映画:忘れられない一瞬がある

「偽りなき者」
JAGTEN



いつ誰の身に起こっても不思議ではない恐ろしさ




 突然ですが、もしあなたの住んでいる町で幼稚園の男性職員が園児に性的虐待をするという事件が起こったら、あなたはどうしますか?子どもを持つ人なら、その人物に対する怒り、嫌悪を露わにし、厳罰を望むだろう。私もそうだ。法で裁かれた後もずっと社会的制裁を受ければいいと思うし、性犯罪は再犯率が高いから性犯罪者の情報は一般人に全て開示して欲しいとすら思う。そこでその人物が冤罪なのでは?女の子が嘘をついているのでは?と考える人間がどのぐらいいるだろうか。この作品は、幼稚園に通う女の子がちょっとした嘘をついたことから人生を狂わされてしまった男性の物語だ。
 舞台はクリスマスを間近に控えたデンマークのとある町。42歳のルーカス(マッツ・ミケルセン)は、勤めていた学校の閉鎖による失業や離婚を乗り越え幼稚園の先生として再就職し、猟友会の仲間や愛犬と共に穏やかに暮らしていた。ルーカスの親友テオの夫婦は言い争いが多く、その日も朝から大声で怒鳴り合っている。いたたまれず外で座っているクララと幼稚園まで一緒に行くルーカス。クララは、そんな優しいルーカスに恋心を抱いている。クララには年上の兄がいて、思春期の兄は性的な写真をクララに見せたり卑猥な言葉を使ったりするが、両親はそれを知らない。ある日、幼稚園の教室で遊んでいる時にクララからキスをされたルーカスは、そういう事はしない方がいいと注意する。クララはルーカスへの淡い恋心を拒絶されたことに傷つき、園長に「ルーカスにいたずらされた」とも取れる発
言をしてしまう。事態を重く見た園長は調査員を呼ぶ。調査員の誘導尋問に意味も分からないまま頷くクララ。園長から連絡を受けたルーカスは、きちんと調べてくれれば無実である事が分かるだろうと思い、自宅待機に同意する。しかしルーカスの知らないうちに疑惑は真実となり、噂はあっという間に小さな町中に広がる。さらに複数の子どもたちがルーカスから性的虐待を受けたと言い出し、警察に逮捕されてしまう。仕事を失い孤立するルーカスに対し、住人たちの攻撃はエスカレートしていく。自分の嘘が大騒ぎを引き起こしていることに戸惑ったクララが本当は何もなかったと母親に告げるが、母親は「つらい記憶を忘れたいのね」とクララを抱き締めるだけだった。

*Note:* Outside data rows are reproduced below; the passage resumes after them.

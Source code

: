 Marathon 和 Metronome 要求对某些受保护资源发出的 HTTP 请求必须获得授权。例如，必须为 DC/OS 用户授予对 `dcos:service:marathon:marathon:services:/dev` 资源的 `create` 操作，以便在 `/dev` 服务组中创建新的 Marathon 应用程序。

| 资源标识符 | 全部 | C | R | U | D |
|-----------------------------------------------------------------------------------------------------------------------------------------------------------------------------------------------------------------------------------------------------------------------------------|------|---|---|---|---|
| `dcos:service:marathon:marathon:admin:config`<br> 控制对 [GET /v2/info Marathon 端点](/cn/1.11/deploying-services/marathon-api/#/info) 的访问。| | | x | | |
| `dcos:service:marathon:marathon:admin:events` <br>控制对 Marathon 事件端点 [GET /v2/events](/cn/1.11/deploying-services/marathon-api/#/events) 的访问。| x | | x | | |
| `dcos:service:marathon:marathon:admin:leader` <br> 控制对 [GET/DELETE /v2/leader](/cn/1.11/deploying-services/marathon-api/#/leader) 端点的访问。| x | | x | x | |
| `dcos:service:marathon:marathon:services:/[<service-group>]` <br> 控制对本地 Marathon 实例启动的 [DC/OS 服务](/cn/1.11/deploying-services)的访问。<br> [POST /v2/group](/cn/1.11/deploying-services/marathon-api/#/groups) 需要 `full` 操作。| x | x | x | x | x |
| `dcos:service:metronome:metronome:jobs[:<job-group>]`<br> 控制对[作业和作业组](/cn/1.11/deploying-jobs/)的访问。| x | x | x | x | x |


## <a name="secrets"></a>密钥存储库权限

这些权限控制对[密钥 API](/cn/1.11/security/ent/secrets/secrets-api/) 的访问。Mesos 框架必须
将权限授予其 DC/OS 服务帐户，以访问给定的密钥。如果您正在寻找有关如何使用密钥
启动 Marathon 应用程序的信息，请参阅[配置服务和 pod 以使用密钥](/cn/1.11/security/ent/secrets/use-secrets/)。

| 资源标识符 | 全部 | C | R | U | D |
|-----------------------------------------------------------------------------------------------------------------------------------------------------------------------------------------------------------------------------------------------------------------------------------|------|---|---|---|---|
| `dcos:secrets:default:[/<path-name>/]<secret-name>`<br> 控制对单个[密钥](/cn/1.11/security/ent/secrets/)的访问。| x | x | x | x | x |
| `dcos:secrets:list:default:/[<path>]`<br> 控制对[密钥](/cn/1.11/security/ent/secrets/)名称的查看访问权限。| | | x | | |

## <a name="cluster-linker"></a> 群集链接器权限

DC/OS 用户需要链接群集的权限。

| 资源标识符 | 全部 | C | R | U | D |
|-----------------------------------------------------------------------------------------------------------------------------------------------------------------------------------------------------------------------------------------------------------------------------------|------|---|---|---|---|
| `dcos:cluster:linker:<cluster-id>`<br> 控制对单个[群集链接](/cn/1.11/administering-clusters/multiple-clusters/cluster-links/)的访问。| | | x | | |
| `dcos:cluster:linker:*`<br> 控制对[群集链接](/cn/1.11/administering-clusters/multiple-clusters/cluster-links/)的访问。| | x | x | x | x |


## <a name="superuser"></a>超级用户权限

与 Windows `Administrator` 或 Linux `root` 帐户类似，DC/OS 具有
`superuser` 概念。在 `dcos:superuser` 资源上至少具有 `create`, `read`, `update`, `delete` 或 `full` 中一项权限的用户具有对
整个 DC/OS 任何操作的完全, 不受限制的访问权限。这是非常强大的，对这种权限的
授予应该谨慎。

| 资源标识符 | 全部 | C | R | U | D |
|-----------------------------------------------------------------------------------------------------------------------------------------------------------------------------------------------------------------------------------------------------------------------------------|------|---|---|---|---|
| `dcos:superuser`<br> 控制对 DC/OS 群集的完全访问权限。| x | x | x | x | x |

ルーカスの無実を信じるのは、息子のマルクスと彼の名付け親であるブルーンら数人の仲間だけ。結局、警察の捜査で子供達の証言に矛盾が見つかりルーカスは釈放される。しかし、無実が認められても町の人たちはルーカスを信じない。スーパーでは出入り禁止を告げられ、集団暴行を受け、家の窓を割られ、飼い犬は殺されてしまう。そしてルーカスの忍耐は限界を超えた。クリスマスの夜、教会で激しくテオに詰め寄り無実を訴えるルーカス。テオはルーカスが嘘をつくとき視線が定まらないことを知っていた。テオの目を真っ直ぐ見つめるルーカスの態度から、ようやくクララの嘘に気づくのだった。そして月日が過ぎ、マルクスの成人を祝うためにルーカスは仲間達と集まっていた。笑いながら握手をし、挨拶をするルーカス。そして狩りに出掛けるのだが…。
 原題の「JAGTEN」と英題の「THE HUNT」の意味は〝狩り〟。そのタイトルの通り、まるで狩りの獲物のように追い詰められていくルーカスの姿は観ていて心が苦しくなる。「子供が嘘をつくはずがない」と決めつけ、ルーカスの言葉を全く信じない大人たち。観ている側はルーカスが無実なのを知っているので、そう言っている大人の方が子供の言葉をきちんと聞いていないという矛盾に気づくが、これがもしルーカスが有罪か冤罪か分からない設定だったらどうだろう?冒頭でも述べたが、性的虐待の疑惑が生じた時点で、火のない所に煙は立たないはず、どこか疑わしい所があるに違いない、と思ってしまうだろう。物語の中で住人たちは自分の行いを正義だと信じ、ルーカスを迫害する。ルーカスは完全に無実で被害者だが、では悪者は誰なのか?と考えると、単純に誰とは言えない。皆が善人であるのに全てが悪い方に解釈され、真実がどんどん見えなくなっていくという状況が恐ろしい。ルーカスの嫌疑が晴れた後、周りの人たちは昔のように笑顔でルーカスと接している。しかし、表面上は和解したように見えても、もし性犯罪が起これば真っ先に疑われるのはルーカスだろう。人々の心の奥底に根付いた疑念は決して消えず、一度標的になった人間は、そこから逃れることが出来ない。ただ真面目に生きてきたはずのルーカスは、この先ずっと怯え続けなくてはならないのだ。ラストシーンは、そんなルーカスの恐怖と絶望を象徴しているように見える。
 この作品の救いは、ルーカスが同じ町で毅然と生きる強さを持っていたことだろう。恥ずべきことは何一つしていない。だから逃げないという態度を貫き、己の尊厳を守る。事件後もクララのことを一切責めず、それまで通りに接する懐の深さ。私は心が狭いので、成長したクララは自分の犯した罪の大きさに気づけ!そして一生かけて罪滅ぼしをしろ!と思ってしまった。どうしようもない怒りをぐっと抑える姿、冤罪と闘う姿を表情や仕草で表現するマッツ・ミケルセンの素晴らしい演技力。テオに詰め寄るシーンの射抜くような眼差しも不謹慎だがカッコイイ。さすが〝北欧の至宝〟と呼ばれるマッツ・ミケルセン。惚れ惚れしてしまう男前ぶりだ。ちなみに本作は第65回カンヌ国際映画祭コンペティション部門で上映され、マッツ・ミケルセンが男優賞を受賞している。
 実際の社会でも痴漢の冤罪事件やネット上での炎上など、理不尽に攻撃対象にされてしまう事例は数多くある。膨大な情報が飛び交う現代社会では誰もが加害者・被害者のどちらにもなりうる危うさがある。そう考えると、ルーカスの身に起こった不幸は決して絵空事ではない。もし自分が住人の一人だったら、親の立場だったら、そして標的にされてしまう側だったら…と考えずにはいられない脚本と演出。子どもとの関わり方、信頼関係の難しさ、人間の尊厳とは何なのかを考えさせられる作品である。